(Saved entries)
····················

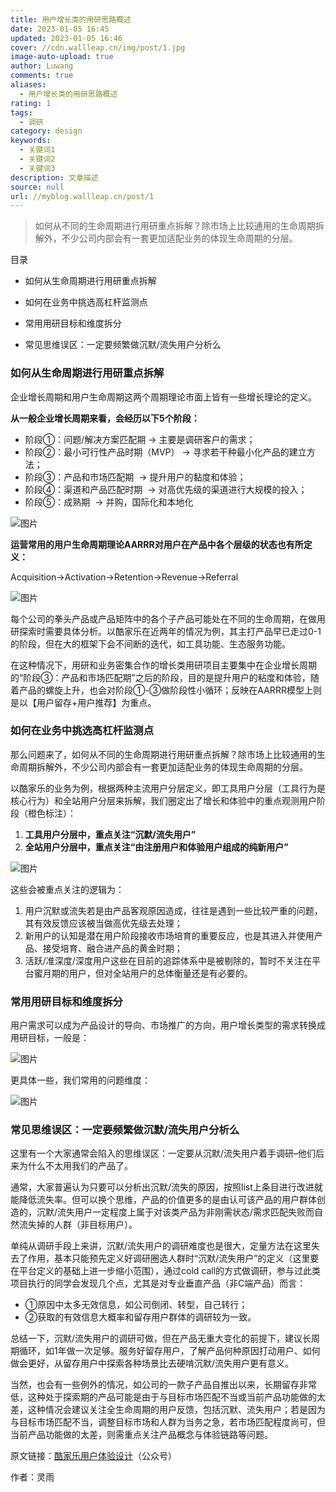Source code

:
 ```yaml
---
title: 用户增长类的用研思路概述
date: 2023-01-05 16:45
updated: 2023-01-05 16:46
cover: //cdn.wallleap.cn/img/post/1.jpg
image-auto-upload: true
author: Luwang
comments: true
aliases:
  - 用户增长类的用研思路概述
rating: 1
tags:
  - 调研
category: design
keywords:
  - 关键词1
  - 关键词2
  - 关键词3
description: 文章描述
source: null
url: //myblog.wallleap.cn/post/1
---
```


> 如何从不同的生命周期进行用研重点拆解？除市场上比较通用的生命周期拆解外，不少公司内部会有一套更加适配业务的体现生命周期的分层。

目录

- 如何从生命周期进行用研重点拆解

- 如何在业务中挑选高杠杆监测点

- 常用用研目标和维度拆分

- 常见思维误区：一定要频繁做沉默/流失用户分析么

### **如何从生命周期进行用研重点拆解**

企业增长周期和用户生命周期这两个周期理论市面上皆有一些增长理论的定义。

**从一般企业增长周期来看，会经历以下5个阶段：**

- 阶段①：问题/解决方案匹配期 → 主要是调研客户的需求；
- 阶段②：最小可行性产品时期（MVP） → 寻求若干种最小化产品的建立方法；
- 阶段③：产品和市场匹配期  → 提升用户的黏度和体验；
- 阶段④：渠道和产品匹配时期  → 对高优先级的渠道进行大规模的投入；
- 阶段⑤：成熟期  → 并购，国际化和本地化

![图片](https://cdn.wallleap.cn/img/pic/illustrtion/202301051645970.jpeg)

**运营常用的用户生命周期理论AARRR对用户在产品中各个层级的状态也有所定义：**

Acquisition→Activation→Retention→Revenue→Referral

![图片](https://cdn.wallleap.cn/img/pic/illustrtion/202301051645971.jpeg)

每个公司的拳头产品或产品矩阵中的各个子产品可能处在不同的生命周期，在做用研探索时需要具体分析。以酷家乐在近两年的情况为例，其主打产品早已走过0-1的阶段，但在大的框架下会不间断的迭代，如工具功能、生态服务功能。

在这种情况下，用研和业务密集合作的增长类用研项目主要集中在企业增长周期的“阶段③：产品和市场匹配期”之后的阶段，目的是提升用户的粘度和体验，随着产品的螺旋上升，也会对阶段①-③做阶段性小循环；反映在AARRR模型上则是以【用户留存+用户推荐】为重点。

### **如何在业务中挑选高杠杆监测点**

那么问题来了，如何从不同的生命周期进行用研重点拆解？除市场上比较通用的生命周期拆解外，不少公司内部会有一套更加适配业务的体现生命周期的分层。

以酷家乐的业务为例，根据两种主流用户分层定义，即工具用户分层（工具行为是核心行为）和全站用户分层来拆解，我们圈定出了增长和体验中的重点观测用户阶段（橙色标注）：

1. **工具用户分层中，重点关注“沉默/流失用户”**
2. **全站用户分层中，重点关注“由注册用户和体验用户组成的纯新用户”**

![图片](https://cdn.wallleap.cn/img/pic/illustrtion/202301051645972.jpeg)

这些会被重点关注的逻辑为：

1. 用户沉默或流失若是由产品客观原因造成，往往是遇到一些比较严重的问题，其有效反馈应该被当做高优先级去处理；
2. 新用户的认知是潜在用户阶段接收市场培育的重要反应，也是其进入并使用产品、接受培育、融合进产品的黄金时期；
3. 活跃/准深度/深度用户这些在目前的追踪体系中是被剔除的，暂时不关注在平台蜜月期的用户，但对全站用户的总体衡量还是有必要的。

### **常用用研目标和维度拆分**

用户需求可以成为产品设计的导向、市场推广的方向，用户增长类型的需求转换成用研目标，一般是：

![图片](https://cdn.wallleap.cn/img/pic/illustrtion/202301051645973.jpeg)

更具体一些，我们常用的问题维度：

![图片](https://cdn.wallleap.cn/img/pic/illustrtion/202301051645974.jpeg)

### **常见思维误区：一定要频繁做沉默/流失用户分析么**

这里有一个大家通常会陷入的思维误区：一定要从沉默/流失用户着手调研–他们后来为什么不太用我们的产品了。

通常，大家普遍认为只要可以分析出沉默/流失的原因，按照list上条目进行改进就能降低流失率。但可以换个思维，产品的价值更多的是由认可该产品的用户群体创造的，沉默/流失用户一定程度上属于对该类产品为非刚需状态/需求匹配失败而自然流失掉的人群（非目标用户）。

单纯从调研手段上来讲，沉默/流失用户的调研难度也是很大，定量方法在这里失去了作用，基本只能预先定义好调研圈选人群时“沉默/流失用户”的定义（这里要在平台定义的基础上进一步缩小范围），通过cold call的方式做调研，参与过此类项目执行的同学会发现几个点，尤其是对专业垂直产品（非C端产品）而言：

- ①原因中太多无效信息，如公司倒闭、转型，自己转行；
- ②获取的有效信息大概率和留存用户群体的调研较为一致。

总结一下，沉默/流失用户的调研可做，但在产品无重大变化的前提下，建议长周期循环，如1年做一次足够。服务好留存用户，了解产品何种原因打动用户、如何做会更好，从留存用户中探索各种场景比去硬啃沉默/流失用户更有意义。

当然，也会有一些例外的情况，如公司的一款子产品自推出以来，长期留存非常低，这种处于探索期的产品可能是由于与目标市场匹配不当或当前产品功能做的太差，这种情况会建议关注全生命周期的用户反馈，包括沉默、流失用户；若是因为与目标市场匹配不当，调整目标市场和人群为当务之急，若市场匹配程度尚可，但当前产品功能做的太差，则需重点关注产品概念与体验链路等问题。

原文链接：[酷家乐用户体验设计](https://mp.weixin.qq.com/s/SdrPm-v6HX0EG0-5LeaBOg)（公众号）

作者：灵雨
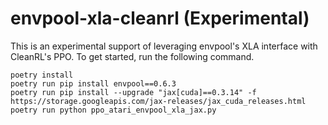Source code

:# envpool-xla-cleanrl (Experimental)

This is an experimental support of leveraging envpool's XLA interface with CleanRL's PPO. To get started, run the following command.

```
poetry install
poetry run pip install envpool==0.6.3
poetry run pip install --upgrade "jax[cuda]==0.3.14" -f https://storage.googleapis.com/jax-releases/jax_cuda_releases.html
poetry run python ppo_atari_envpool_xla_jax.py
```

····················

# WHAT TO DO:
Reproduce every line in the data that has the word "如何从不同的生命周期进行用研重点拆解" in it.

# RESULT OF THE EXERCISE:
> 如何从不同的生命周期进行用研重点拆解？除市场上比较通用的生命周期拆解外，不少公司内部会有一套更加适配业务的体现生命周期的分层。
那么问题来了，如何从不同的生命周期进行用研重点拆解？除市场上比较通用的生命周期拆解外，不少公司内部会有一套更加适配业务的体现生命周期的分层。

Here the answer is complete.